▸ **Data for review**

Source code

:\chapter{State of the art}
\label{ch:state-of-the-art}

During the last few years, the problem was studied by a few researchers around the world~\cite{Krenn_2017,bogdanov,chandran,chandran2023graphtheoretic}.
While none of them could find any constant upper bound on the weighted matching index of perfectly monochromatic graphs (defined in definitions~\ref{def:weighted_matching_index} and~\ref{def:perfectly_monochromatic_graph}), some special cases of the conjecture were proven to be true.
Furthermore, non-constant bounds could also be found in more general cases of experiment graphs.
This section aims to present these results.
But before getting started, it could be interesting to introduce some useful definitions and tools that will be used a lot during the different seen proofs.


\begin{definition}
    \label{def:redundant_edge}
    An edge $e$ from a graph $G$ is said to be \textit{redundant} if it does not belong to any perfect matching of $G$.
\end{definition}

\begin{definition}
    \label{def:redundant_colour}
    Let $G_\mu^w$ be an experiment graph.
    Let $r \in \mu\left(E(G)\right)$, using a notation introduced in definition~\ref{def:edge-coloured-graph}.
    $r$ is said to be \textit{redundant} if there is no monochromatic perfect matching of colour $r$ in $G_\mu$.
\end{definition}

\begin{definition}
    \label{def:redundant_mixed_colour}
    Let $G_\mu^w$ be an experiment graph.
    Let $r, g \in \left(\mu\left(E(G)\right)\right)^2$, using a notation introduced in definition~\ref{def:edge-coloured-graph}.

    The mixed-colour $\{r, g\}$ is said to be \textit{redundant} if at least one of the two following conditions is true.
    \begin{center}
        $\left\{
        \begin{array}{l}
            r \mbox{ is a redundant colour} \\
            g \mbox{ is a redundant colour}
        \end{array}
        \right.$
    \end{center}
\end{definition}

==

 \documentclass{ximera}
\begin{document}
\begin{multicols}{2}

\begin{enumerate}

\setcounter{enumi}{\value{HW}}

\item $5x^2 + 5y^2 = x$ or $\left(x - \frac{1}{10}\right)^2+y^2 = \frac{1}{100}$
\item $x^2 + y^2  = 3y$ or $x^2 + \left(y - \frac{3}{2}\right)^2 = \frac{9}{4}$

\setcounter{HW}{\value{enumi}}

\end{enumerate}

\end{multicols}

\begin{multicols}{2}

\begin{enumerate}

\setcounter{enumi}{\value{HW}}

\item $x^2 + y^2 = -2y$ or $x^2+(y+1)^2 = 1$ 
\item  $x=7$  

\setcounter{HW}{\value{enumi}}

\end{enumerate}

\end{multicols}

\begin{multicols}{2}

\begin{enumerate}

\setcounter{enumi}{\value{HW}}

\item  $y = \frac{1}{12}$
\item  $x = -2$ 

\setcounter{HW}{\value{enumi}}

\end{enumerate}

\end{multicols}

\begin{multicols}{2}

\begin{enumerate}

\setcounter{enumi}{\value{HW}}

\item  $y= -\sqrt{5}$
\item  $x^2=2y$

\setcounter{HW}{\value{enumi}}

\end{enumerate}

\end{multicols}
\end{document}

▸ **Problem details**
Your task is to restate, word for word, only those lines above that fall between the line holding "Source code" and the line holding "Let $r \in \mu\left(E(G)\right)$, using", inclusive.

▸ **Exercise result**
Source code

:\chapter{State of the art}
\label{ch:state-of-the-art}

During the last few years, the problem was studied by a few researchers around the world~\cite{Krenn_2017,bogdanov,chandran,chandran2023graphtheoretic}.
While none of them could find any constant upper bound on the weighted matching index of perfectly monochromatic graphs (defined in definitions~\ref{def:weighted_matching_index} and~\ref{def:perfectly_monochromatic_graph}), some special cases of the conjecture were proven to be true.
Furthermore, non-constant bounds could also be found in more general cases of experiment graphs.
This section aims to present these results.
But before getting started, it could be interesting to introduce some useful definitions and tools that will be used a lot during the different seen proofs.


\begin{definition}
    \label{def:redundant_edge}
    An edge $e$ from a graph $G$ is said to be \textit{redundant} if it does not belong to any perfect matching of $G$.
\end{definition}

\begin{definition}
    \label{def:redundant_colour}
    Let $G_\mu^w$ be an experiment graph.
    Let $r \in \mu\left(E(G)\right)$, using a notation introduced in definition~\ref{def:edge-coloured-graph}.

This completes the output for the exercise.